*WHAT YOU ARE ASKED TO DO:*
Without reproducing any picture, copy the records word for word.
Start of INPUT
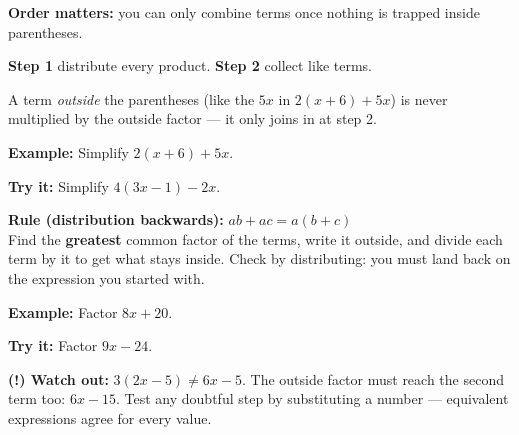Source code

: \documentclass[12pt]{article}
\begin{document}

\begin{formulabox}
\textbf{Order matters:} you can only combine terms once nothing is trapped
inside parentheses.\par
\textbf{Step 1} distribute every product. \quad \textbf{Step 2} collect like terms.\par
A term \emph{outside} the parentheses (like the $5x$ in $2(x+6) + 5x$) is never
multiplied by the outside factor --- it only joins in at step 2.
\end{formulabox}

\begin{examplebox}
\textbf{Example:} \quad Simplify $2(x + 6) + 5x$.
\end{examplebox}

\begin{tryitbox}
\textbf{Try it:} \quad Simplify $4(3x - 1) - 2x$.\\[2pt]
\end{tryitbox}


\begin{formulabox}
\textbf{Rule (distribution backwards):} \quad $ab + ac = a(b + c)$\\[3pt]
Find the \textbf{greatest} common factor of the terms, write it outside, and
divide each term by it to get what stays inside. Check by distributing: you must
land back on the expression you started with.
\end{formulabox}

\begin{examplebox}
\textbf{Example:} \quad Factor $8x + 20$.
\end{examplebox}

\begin{tryitbox}
\textbf{Try it:} \quad Factor $9x - 24$.\\[2pt]
\end{tryitbox}

\begin{watchoutbox}
\textbf{(!) Watch out:} $3(2x - 5) \neq 6x - 5$. The outside factor must reach
the second term too: $6x - 15$. Test any doubtful step by substituting a number
--- equivalent expressions agree for every value.
\end{watchoutbox}
\end{document}
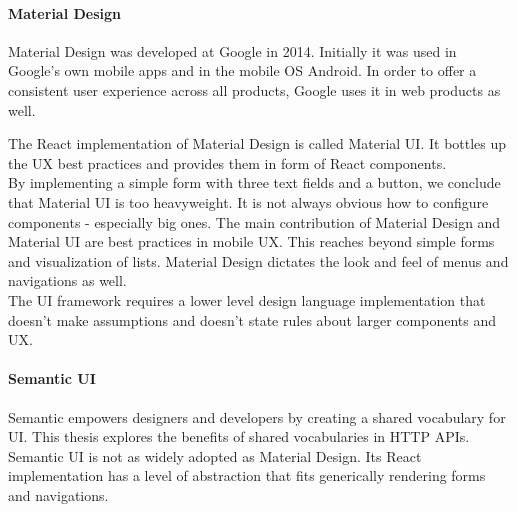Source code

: \paragraph{Material Design}
Material Design was developed at Google in 2014. Initially it was used in Google's own mobile apps and in the mobile OS Android. In order to offer a consistent user experience across all products, Google uses it in web products as well.

The React implementation of Material Design is called Material UI. It bottles up the UX best practices and provides them in form of React components. \\
By implementing a simple form with three text fields and a button, we conclude that Material UI is too heavyweight. It is not always obvious how to configure components - especially big ones. The main contribution of Material Design and Material UI are best practices in mobile UX. This reaches beyond simple forms and visualization of lists. Material Design dictates the look and feel of menus and navigations as well. \\
The UI framework requires a lower level design language implementation that doesn't make assumptions and doesn't state rules about larger components and UX.

\paragraph{Semantic UI}
Semantic empowers designers and developers by creating a shared vocabulary for UI. \citep{semanticui} This thesis explores the benefits of shared vocabularies in HTTP APIs. Semantic UI is not as widely adopted as Material Design. Its React implementation has a level of abstraction that fits generically rendering forms and navigations.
End of INPUT
*SOLUTION TO THE EXERCISE:*
Source code

: \documentclass[12pt]{article}
\begin{document}

\begin{formulabox}
\textbf{Order matters:} you can only combine terms once nothing is trapped
inside parentheses.\par
\textbf{Step 1} distribute every product. \quad \textbf{Step 2} collect like terms.\par
A term \emph{outside} the parentheses (like the $5x$ in $2(x+6) + 5x$) is never
multiplied by the outside factor --- it only joins in at step 2.
\end{formulabox}

\begin{examplebox}
\textbf{Example:} \quad Simplify $2(x + 6) + 5x$.
\end{examplebox}

\begin{tryitbox}
\textbf{Try it:} \quad Simplify $4(3x - 1) - 2x$.\\[2pt]
\end{tryitbox}


\begin{formulabox}
\textbf{Rule (distribution backwards):} \quad $ab + ac = a(b + c)$\\[3pt]
Find the \textbf{greatest} common factor of the terms, write it outside, and
divide each term by it to get what stays inside. Check by distributing: you must
land back on the expression you started with.
\end{formulabox}

\begin{examplebox}
\textbf{Example:} \quad Factor $8x + 20$.
\end{examplebox}

\begin{tryitbox}
\textbf{Try it:} \quad Factor $9x - 24$.\\[2pt]
\end{tryitbox}

\begin{watchoutbox}
\textbf{(!) Watch out:} $3(2x - 5) \neq 6x - 5$. The outside factor must reach
the second term too: $6x - 15$. Test any doubtful step by substituting a number
--- equivalent expressions agree for every value.
\end{watchoutbox}
\end{document}
Source code

: \paragraph{Material Design}
Material Design was developed at Google in 2014. Initially it was used in Google's own mobile apps and in the mobile OS Android. In order to offer a consistent user experience across all products, Google uses it in web products as well.

The React implementation of Material Design is called Material UI. It bottles up the UX best practices and provides them in form of React components. \\
By implementing a simple form with three text fields and a button, we conclude that Material UI is too heavyweight. It is not always obvious how to configure components - especially big ones. The main contribution of Material Design and Material UI are best practices in mobile UX. This reaches beyond simple forms and visualization of lists. Material Design dictates the look and feel of menus and navigations as well. \\
The UI framework requires a lower level design language implementation that doesn't make assumptions and doesn't state rules about larger components and UX.

\paragraph{Semantic UI}
Semantic empowers designers and developers by creating a shared vocabulary for UI. \citep{semanticui} This thesis explores the benefits of shared vocabularies in HTTP APIs. Semantic UI is not as widely adopted as Material Design. Its React implementation has a level of abstraction that fits generically rendering forms and navigations.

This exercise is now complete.